KATP channels are widely expressed throughout the body, being found in endocrine cells, cardiac and skeletal muscle, and in both the peripheral and central nervous system (CNS) [2]. They are widespread throughout the brain, including substantia nigra, hippocampus, hypothalamus, cerebral cortex, cerebellum and brain stem [48]. In most tissues, Kir6.2 forms the pore but the sulphonylurea receptor subunit varies, being SUR1 in endocrine cells and some neurones, and SUR2 in other types of neuron. The metabolic sensitivity of the channel varies with the SUR subunit: SUR2 subunits confer resistance to activation when metabolism falls [9].

Experimental evidence supports at least two roles for the KATP channel in the CNS. In glucose-responsive neurones, the KATP channel is a key player in the regulation of energy metabolism and glucose homeostasis and changes in extracellular glucose lead to changes in neuronal electrical activity [1,6,1012]. In non-glucose-responsive neurones, the KATP channel appears to have a protective role in ischaemia, its activation reducing electrical activity and thereby metabolic demand [2,1315]. KATP channel activity also appears to help prevent against seizures, by raising the threshold for epileptogenesis [2,3,1419]. In non-glucose-responsive cells, it seems that the channel is almost completely closed at resting glucose levels, and opens only in response to a fall in metabolism. It is possible that this different metabolic response is, at least in part, determined by the type of SUR subunit [9].
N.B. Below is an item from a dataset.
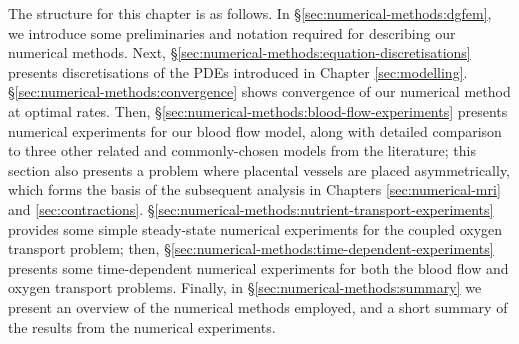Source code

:     The structure for this chapter is as follows. In \S\ref{sec:numerical-methods:dgfem}, we introduce some preliminaries and notation required for describing our numerical methods. Next, \S\ref{sec:numerical-methods:equation-discretisations} presents discretisations of the PDEs introduced in Chapter \ref{sec:modelling}. \S\ref{sec:numerical-methods:convergence} shows convergence of our numerical method at optimal rates. Then, \S\ref{sec:numerical-methods:blood-flow-experiments} presents numerical experiments for our blood flow model, along with detailed comparison to three other related and commonly-chosen models from the literature; this section also presents a problem where placental vessels are placed asymmetrically, which forms the basis of the subsequent analysis in Chapters \ref{sec:numerical-mri} and \ref{sec:contractions}. \S\ref{sec:numerical-methods:nutrient-transport-experiments} provides some simple steady-state numerical experiments for the coupled oxygen transport problem; then, \S\ref{sec:numerical-methods:time-dependent-experiments} presents some time-dependent numerical experiments for both the blood flow and oxygen transport problems. Finally, in \S\ref{sec:numerical-methods:summary} we present an overview of the numerical methods employed, and a short summary of the results from the numerical experiments.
Gain-of-function mutations in either the pore-forming (Kir6.2, encoded by KCNJ11) or regulatory (SUR1, ABCC8) subunit of the beta-cell plasma membrane ATP-sensitive potassium (KATP) channel are a common cause of neonatal diabetes [2023]. These mutations impair the ability of ATP to close the KATP channel, and so increase the magnitude of the KATP current. More severe mutations, which cause a larger increase in KATP current, lead to intermediate DEND (iDEND) syndrome. This rare genetic disorder is characterised by diabetes within 6 months of birth, muscle weakness, delayed mental and motor development, balance and coordination problems [2,20] and hyperactivity [21,24]. In about 3% of cases, patients also have epilepsy (DEND syndrome): it is postulated that this arises due to excess activity of KATP channels in inhibitory neurones [20,25]. There is evidence that iDEND/DEND patients may also suffer from a range of other neurological symptoms, including attention deficit disorder, sleep disturbance and impulsive behaviour [21,24,26,27].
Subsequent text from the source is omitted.